Before Justice Was a Buzzword: Emma J. Ray and the Free Methodist Call to the Margins

Before Justice Was a Buzzword: Emma J. Ray and the Free Methodist Call to the Margins

Missional Heritage Series

“Born of woman, born of God; sold in slavery, sold to the devil; freed by Lincoln, set free by God.”

This striking declaration by Emma J. Ray encapsulates her life’s testimony—a journey of liberation both earthly and eternal. Her story begins in bondage and ends in holy commission. Emma wasn’t merely a figure of her time; she was a prophetic voice for ours.
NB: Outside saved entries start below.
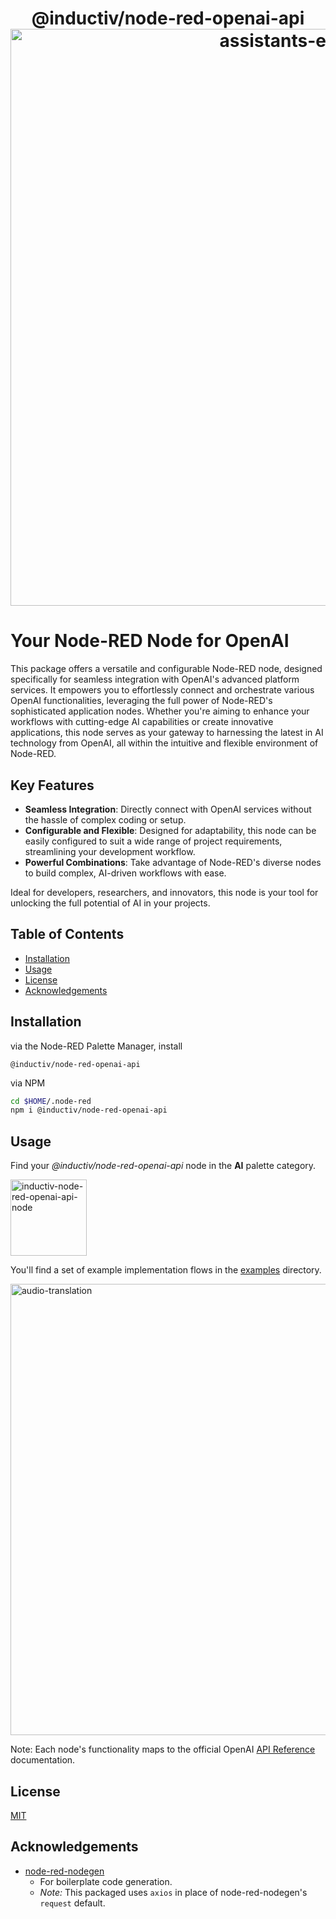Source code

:<h1 align="center">
  @inductiv/node-red-openai-api
  <b>
<a href="https://github.com/allanbunch/node-red-openai-api"><img width="923" alt="assistants-example" src="https://github.com/allanbunch/node-red-openai-api/assets/4503640/f3709ec1-9e4f-4823-81c3-5659cb88579f"></a><br>
  </b>
</h1>

# Your Node-RED Node for OpenAI

This package offers a versatile and configurable Node-RED node, designed specifically for seamless integration with OpenAI's advanced platform services. It empowers you to effortlessly connect and orchestrate various OpenAI functionalities, leveraging the full power of Node-RED's sophisticated application nodes. Whether you're aiming to enhance your workflows with cutting-edge AI capabilities or create innovative applications, this node serves as your gateway to harnessing the latest in AI technology from OpenAI, all within the intuitive and flexible environment of Node-RED.

## Key Features

- **Seamless Integration**: Directly connect with OpenAI services without the hassle of complex coding or setup.
- **Configurable and Flexible**: Designed for adaptability, this node can be easily configured to suit a wide range of project requirements, streamlining your development workflow.
- **Powerful Combinations**: Take advantage of Node-RED's diverse nodes to build complex, AI-driven workflows with ease.

Ideal for developers, researchers, and innovators, this node is your tool for unlocking the full potential of AI in your projects.

## Table of Contents

- [Installation](#installation)
- [Usage](#usage)
- [License](#license)
- [Acknowledgements](#acknowledgements)

## Installation

via the Node-RED Palette Manager, install

```text
@inductiv/node-red-openai-api
```

via NPM

```bash
cd $HOME/.node-red
npm i @inductiv/node-red-openai-api
```

## Usage

Find your _@inductiv/node-red-openai-api_ node in the **AI** palette category.

<img width="122" alt="inductiv-node-red-openai-api-node" src="https://github.com/allanbunch/node-red-openai-api/assets/4503640/73ec245e-803e-427e-8294-fd95632a6cfd">

You'll find a set of example implementation flows in the [examples](./examples/) directory.

<img width="722" alt="audio-translation" src="https://github.com/allanbunch/node-red-openai-api/assets/4503640/ca3ca6f1-f7df-4a6f-84fd-db0c9eaef957">

Note: Each node's functionality maps to the official OpenAI [API Reference](https://platform.openai.com/docs/api-reference/) documentation.

## License

[MIT](./LICENSE)

## Acknowledgements

- [node-red-nodegen](https://github.com/node-red/node-red-nodegen)
  - For boilerplate code generation.
  - _Note:_ This packaged uses `axios` in place of node-red-nodegen's `request` default.
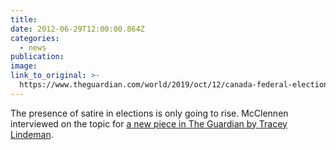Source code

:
 ```yaml
---
title:
date: 2012-06-29T12:00:00.864Z
categories: 
  - news
publication:
image:
link_to_original: >-
  https://www.theguardian.com/world/2019/oct/12/canada-federal-election-maxime-bernier-rhino-party
---
```


The presence of satire in elections is only going to rise. McClennen interviewed on the topic for [a new piece in The Guardian by Tracey Lindeman](https://www.theguardian.com/world/2019/oct/12/canada-federal-election-maxime-bernier-rhino-party).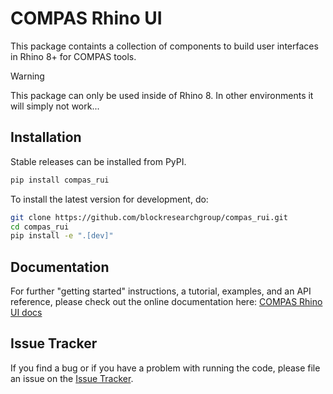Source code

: # COMPAS Rhino UI

This package containts a collection of components to build user interfaces in Rhino 8+ for COMPAS tools.

> [!WARNING]  
> This package can only be used inside of Rhino 8.
> In other environments it will simply not work...

## Installation

Stable releases can be installed from PyPI.

```bash
pip install compas_rui
```

To install the latest version for development, do:

```bash
git clone https://github.com/blockresearchgroup/compas_rui.git
cd compas_rui
pip install -e ".[dev]"
```

## Documentation

For further "getting started" instructions, a tutorial, examples, and an API reference,
please check out the online documentation here: [COMPAS Rhino UI docs](https://blockresearchgroup.github.io/compas_rui)

## Issue Tracker

If you find a bug or if you have a problem with running the code, please file an issue on the [Issue Tracker](https://github.com/blockresearchgroup/compas_rui/issues).
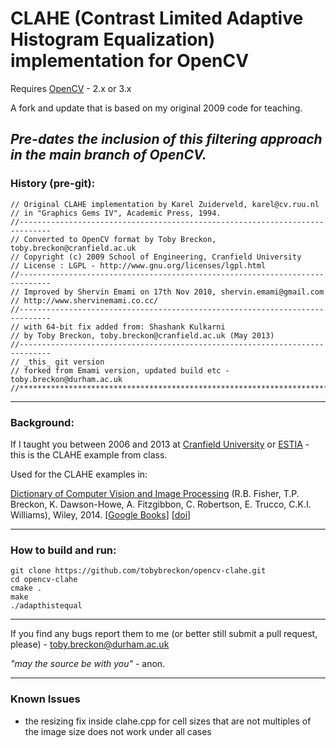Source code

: #  CLAHE (Contrast Limited Adaptive Histogram Equalization) implementation for OpenCV

Requires [OpenCV](http://www.opencv.org) - 2.x or 3.x

A fork and update that is based on my original 2009 code for teaching.

_Pre-dates the inclusion of this filtering approach in the main branch of OpenCV._
---

### History (pre-git):

```
// Original CLAHE implementation by Karel Zuiderveld, karel@cv.ruu.nl
// in "Graphics Gems IV", Academic Press, 1994.
//-----------------------------------------------------------------------------
// Converted to OpenCV format by Toby Breckon, toby.breckon@cranfield.ac.uk
// Copyright (c) 2009 School of Engineering, Cranfield University
// License : LGPL - http://www.gnu.org/licenses/lgpl.html
//-----------------------------------------------------------------------------
// Improved by Shervin Emami on 17th Nov 2010, shervin.emami@gmail.com
// http://www.shervinemami.co.cc/
//-----------------------------------------------------------------------------
// with 64-bit fix added from: Shashank Kulkarni
// by Toby Breckon, toby.breckon@cranfield.ac.uk (May 2013)
//-----------------------------------------------------------------------------
// _this_ git version
// forked from Emami version, updated build etc - toby.breckon@durham.ac.uk
//*****************************************************************************
```

---

### Background:

If I taught you between 2006 and 2013 at [Cranfield University](http://www.cranfield.ac.uk) or [ESTIA](http://www.estia.fr) - this is the CLAHE example from class.

Used for the CLAHE examples in:

 [Dictionary of Computer Vision and Image Processing](http://dx.doi.org/10.1002/9781119286462) (R.B. Fisher, T.P. Breckon, K. Dawson-Howe, A. Fitzgibbon, C. Robertson, E. Trucco, C.K.I. Williams), Wiley, 2014.
 [[Google Books](http://books.google.co.uk/books?id=TaEQAgAAQBAJ&lpg=PP1&dq=isbn%3A1118706811&pg=PP1v=onepage&q&f=false)] [[doi](http://dx.doi.org/10.1002/9781119286462)]

---

### How to build and run:

```
git clone https://github.com/tobybreckon/opencv-clahe.git
cd opencv-clahe
cmake .
make
./adapthistequal
```
---

If you find any bugs report them to me (or better still submit a pull request, please) - toby.breckon@durham.ac.uk

_"may the source be with you"_ - anon.

---

### Known Issues
- the resizing fix inside clahe.cpp for cell sizes that are not multiples of the image size does not work under all cases
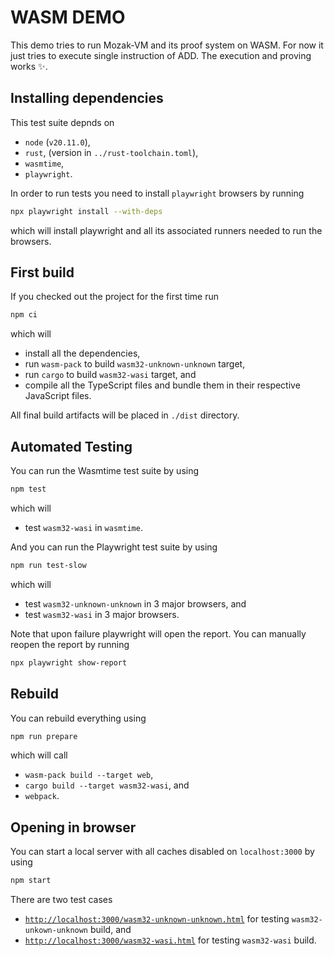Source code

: # WASM DEMO

This demo tries to run Mozak-VM and its proof system on WASM. For now it just tries to execute single instruction of ADD.
The execution and proving works :sparkles:.

## Installing dependencies

This test suite depnds on

- `node` (`v20.11.0`),
- `rust`, (version in `../rust-toolchain.toml`),
- `wasmtime`,
- `playwright`.

In order to run tests you need to install `playwright` browsers by running

```bash
npx playwright install --with-deps
```

which will install playwright and all its associated runners needed to run the browsers.

## First build

If you checked out the project for the first time run

```bash
npm ci
```

which will

- install all the dependencies,
- run `wasm-pack` to build `wasm32-unknown-unknown` target,
- run `cargo` to build `wasm32-wasi` target, and
- compile all the TypeScript files and bundle them in their respective JavaScript files.

All final build artifacts will be placed in `./dist` directory.

## Automated Testing

You can run the Wasmtime test suite by using

```bash
npm test
```

which will
- test `wasm32-wasi` in `wasmtime`.

And you can run the Playwright test suite by using

```bash
npm run test-slow
```

which will

- test `wasm32-unknown-unknown` in 3 major browsers, and
- test `wasm32-wasi` in 3 major browsers.

Note that upon failure playwright will open the report.  You can manually reopen the report by running

```bash
npx playwright show-report
```

## Rebuild

You can rebuild everything using

```bash
npm run prepare
```

which will call

- `wasm-pack build --target web`,
- `cargo build --target wasm32-wasi`, and
- `webpack`.

## Opening in browser

You can start a local server with all caches disabled on `localhost:3000` by using

```bash
npm start
```

There are two test cases

- [`http://localhost:3000/wasm32-unknown-unknown.html`](http://localhost:3000/wasm32-unknown-unknown.html) for testing `wasm32-unkown-unknown` build, and
- [`http://localhost:3000/wasm32-wasi.html`](http://localhost:3000/wasm32-wasi.html) for testing `wasm32-wasi` build.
In our current cultural moment, conversations about justice saturate pulpits, podcasts, and policy debates. But long before justice became a buzzword, the Free Methodist Church was born out of a radical conviction: that true holiness demanded action for the oppressed. We rejected slavery, abolished pew rents that excluded the poor, and affirmed women as Spirit-called ministers. Emma J. Ray, a formerly enslaved Black woman and licensed evangelist, embodies that original Free Methodist impulse. Her life and ministry remind us that evangelism and justice were never meant to be separated.

The Justice Roots of the Free Methodist Movement

Founded in 1860, the Free Methodist Church emerged as a protest against spiritual complacency and social compromise. Leaders like B. T. Roberts insisted that biblical holiness required concrete action. "Free" in our name referred to both freedom from slavery and free pews for all worshipers. This was not mere doctrine—it was discipleship lived out on the margins. Early Free Methodists embraced entire sanctification, not as personal piety alone, but as empowerment for Spirit-led mission to the poor, the enslaved, and the outcast.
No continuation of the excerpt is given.